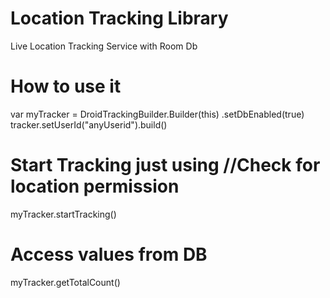 # Location Tracking Library  #

Live Location Tracking Service with Room Db 


# How to use it #

 var myTracker = DroidTrackingBuilder.Builder(this)
      .setDbEnabled(true)
      tracker.setUserId("anyUserid").build()
      
      
 # Start Tracking just using //Check for location permission 
 myTracker.startTracking()
   
 # Access values from DB 
 myTracker.getTotalCount()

*What the exercise asks:* Starting at the line that contains "# How to use it #", reproduce each line through the end of the records exactly, both ends included.

*Answer area:*
# How to use it #

 var myTracker = DroidTrackingBuilder.Builder(this)
      .setDbEnabled(true)
      tracker.setUserId("anyUserid").build()
      
      
 # Start Tracking just using //Check for location permission 
 myTracker.startTracking()
   
 # Access values from DB 
 myTracker.getTotalCount()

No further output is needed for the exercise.